Dia mengangkat kepalanya dan berkata, “Aku berjanji pada Kakak Ning bahwa ketika kau menikah, aku akan kembali dan menjadi pengiring pengantinnya. Tapi seperti yang kau tahu, aku benar-benar tidak ingin bertemu denganmu, jadi mungkin aku tidak bisa menepati janjiku juga. Sebaiknya kau siapkan beberapa pengiring pengantin lagi. Tidak perlu menunggu sampai aku kembali.”
“Bagaimana jika Kakak Ning, karena tidak melihatmu kembali, menolak menikah denganku? Jadi, kau harus kembali. Masih ada banyak waktu. Kau seharusnya sudah sedikit lebih besar dan bisa mengenakan gaun formal saat itu,” Melihat wajahnya yang terangkat, Xu Tingsheng berhenti tersenyum dan dengan sungguh-sungguh berkata, “Saat kau di sana, kau harus menjaga dirimu baik-baik. Kau harus belajar giat dan kuat…jika ada masalah, beri tahu Kakak Fang Chen atau Kakak Yuqing. Jika benar-benar ada kesulitan, kau juga bisa menghubungiku dan Kakak Ning.”
“Benar…salah, seperti aku memanggilmu begitu. Aku pasti akan baik-baik saja. Bahkan jika Ibu dan Ayah serta kakak laki-lakiku tidak bersamaku, aku tetap tidak akan takut, karena aku sudah dewasa. Aku akan masuk universitas yang sangat bagus dan menjadi sangat pandai menghasilkan uang setelah lulus, bahkan lebih baik darimu…dengan begitu, aku akan bisa merawat ibuku,” Meskipun Fang Ruli berbicara seolah-olah dia sudah dewasa, air mata mengalir di pipinya seolah-olah dia masih seorang anak kecil.
Xu Tingsheng memberikan selembar tisu kepadanya.
Fang Ruli memegangnya di telapak tangannya.
“Aku pergi, dasar mesum. Akhirnya aku tak perlu melihatmu lagi. Hebat sekali,” kata Fang Ruli sambil berbalik dan berjalan menuju lorong pemeriksaan keamanan.
Xu Tingsheng menatap sosoknya yang semakin kurus, menyaksikan dia menolak bantuan dan dengan keras kepala bersikeras mengangkat barang bawaannya sendiri ke atas peron. Meskipun melelahkan, dia mengertakkan giginya dan menolak untuk menyerah.
Bersama koper besarnya, gadis kurus berusia empat belas tahun ini akan memulai masa studi yang panjang dan sendirian di negeri asing. Fang Ruli sangat menyadari bahwa dia bukan lagi putri kecil yang dimanjakan oleh orang tua dan kakak laki-lakinya. Dia bukan lagi Si Ikan Mas Kecil yang bebas dan tak terkekang.

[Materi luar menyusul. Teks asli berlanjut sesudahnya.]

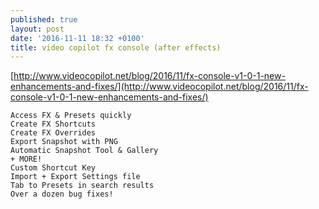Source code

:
 ```yaml
---
published: true
layout: post
date: '2016-11-11 18:32 +0100'
title: video copilot fx console (after effects)
---
```

[http://www.videocopilot.net/blog/2016/11/fx-console-v1-0-1-new-enhancements-and-fixes/](http://www.videocopilot.net/blog/2016/11/fx-console-v1-0-1-new-enhancements-and-fixes/)

    Access FX & Presets quickly
    Create FX Shortcuts
    Create FX Overrides
    Export Snapshot with PNG
    Automatic Snapshot Tool & Gallery
    + MORE!
    Custom Shortcut Key
    Import + Export Settings file
    Tab to Presets in search results
    Over a dozen bug fixes!
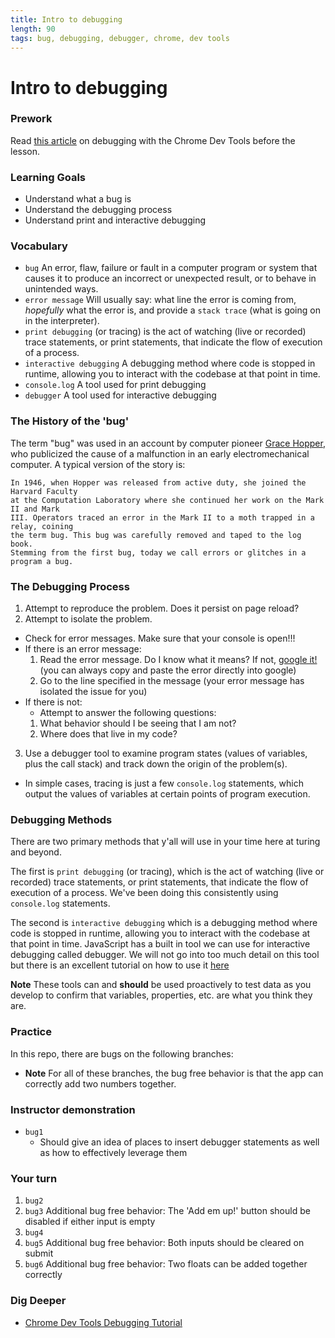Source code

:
 ```yaml
---
title: Intro to debugging
length: 90
tags: bug, debugging, debugger, chrome, dev tools
---
```


# Intro to debugging

### Prework
Read <a href="https://codeburst.io/learn-how-to-debug-javascript-with-chrome-devtools-9514c58479db" target="_blank">this article</a> on debugging with the Chrome Dev Tools before the lesson.

### Learning Goals

- Understand what a bug is
- Understand the debugging process
- Understand print and interactive debugging

### Vocabulary

- `bug` An error, flaw, failure or fault in a computer program or system that causes it to produce an incorrect or unexpected result, or to behave in unintended ways.  
- `error message` Will usually say: what line the error is coming from, *hopefully* what the error is, and provide a `stack trace` (what is going on in the interpreter).
- `print debugging` (or tracing) is the act of watching (live or recorded) trace statements, or print statements, that indicate the flow of execution of a process.
- `interactive debugging` A debugging method where code is stopped in runtime, allowing you to interact with the codebase at that point in time.
- `console.log` A tool used for print debugging
- `debugger` A tool used for interactive debugging

### The History of the 'bug'

The term "bug" was used in an account by computer pioneer [Grace Hopper](https://en.wikipedia.org/wiki/Grace_Hopper), who publicized the cause of a malfunction in an early electromechanical computer. A typical version of the story is:

```
In 1946, when Hopper was released from active duty, she joined the Harvard Faculty 
at the Computation Laboratory where she continued her work on the Mark II and Mark 
III. Operators traced an error in the Mark II to a moth trapped in a relay, coining 
the term bug. This bug was carefully removed and taped to the log book. 
Stemming from the first bug, today we call errors or glitches in a program a bug.
```

### The Debugging Process

1. Attempt to reproduce the problem. Does it persist on page reload?
2. Attempt to isolate the problem.
  * Check for error messages. Make sure that your console is open!!!
  * If there is an error message: 
    1. Read the error message. Do I know what it means? If not, [google it!](https://www.google.com/)(you can always copy and paste the error directly into google)
    2. Go to the line specified in the message (your error message has isolated the issue for you)
  * If there is not:
    * Attempt to answer the following questions:
    1. What behavior should I be seeing that I am not? 
    2. Where does that live in my code?
3. Use a debugger tool to examine program states (values of variables, plus the call stack) and track down the origin of the problem(s).
  * In simple cases, tracing is just a few `console.log` statements, which output the values of variables at certain points of program execution.

### Debugging Methods

There are two primary methods that y'all will use in your time here at turing and beyond.

The first is `print debugging` (or tracing), which is the act of watching (live or recorded) trace statements, or print statements, that indicate the flow of execution of a process. We've been doing this consistently using `console.log` statements.

The second is `interactive debugging` which is a debugging method where code is stopped in runtime, allowing you to interact with the codebase at that point in time. JavaScript has a built in tool we can use for interactive debugging called debugger. We will not go into too much detail on this tool but there is an excellent tutorial on how to use it [here](https://developers.google.com/web/tools/chrome-devtools/javascript/)

**Note** These tools can and **should** be used proactively to test data as you develop to confirm that variables, properties, etc. are what you think they are.

### Practice

In this repo, there are bugs on the following branches:
* **Note** For all of these branches, the bug free behavior is that the app can correctly add two numbers together.

### Instructor demonstration
* `bug1`
  * Should give an idea of places to insert debugger statements as well as how to effectively leverage them

### Your turn
1. `bug2`
2. `bug3` Additional bug free behavior: The 'Add em up!' button should be disabled if either input is empty
3. `bug4` 
2. `bug5` Additional bug free behavior: Both inputs should be cleared on submit
3. `bug6` Additional bug free behavior: Two floats can be added together correctly

### Dig Deeper

* [Chrome Dev Tools Debugging Tutorial](https://developers.google.com/web/tools/chrome-devtools/javascript/)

“Aku pergi dulu,” kata Fang Yuqing.
“Aku pamit dulu,” kata Fang Chen.
Keduanya adalah yang terakhir melewati Xu Tingsheng. Apa yang seharusnya dikatakan sudah dikatakan sejak lama. Sambil dengan tenang mengamati sosok kakak dan adik itu menghilang di balik lorong pemeriksaan keamanan, pikiran Xu Tingsheng dipenuhi dengan adegan-adegan masa lalu, dengan kelicikan dan tipu daya Fang Chen serta kekonyolan dan antusiasme Fang Yuqing.
Merasa cukup emosional dan enggan berpisah, akhirnya terbebas dari beban besar, Xu Tingsheng berbalik dan meninggalkan ruang keberangkatan.
Saat berjalan, ia tiba-tiba berhenti, “Aku hanya merasa ada sesuatu yang salah… tapi aku tidak bisa memahami titik pastinya. Dari mana tepatnya perasaan ini berasal?”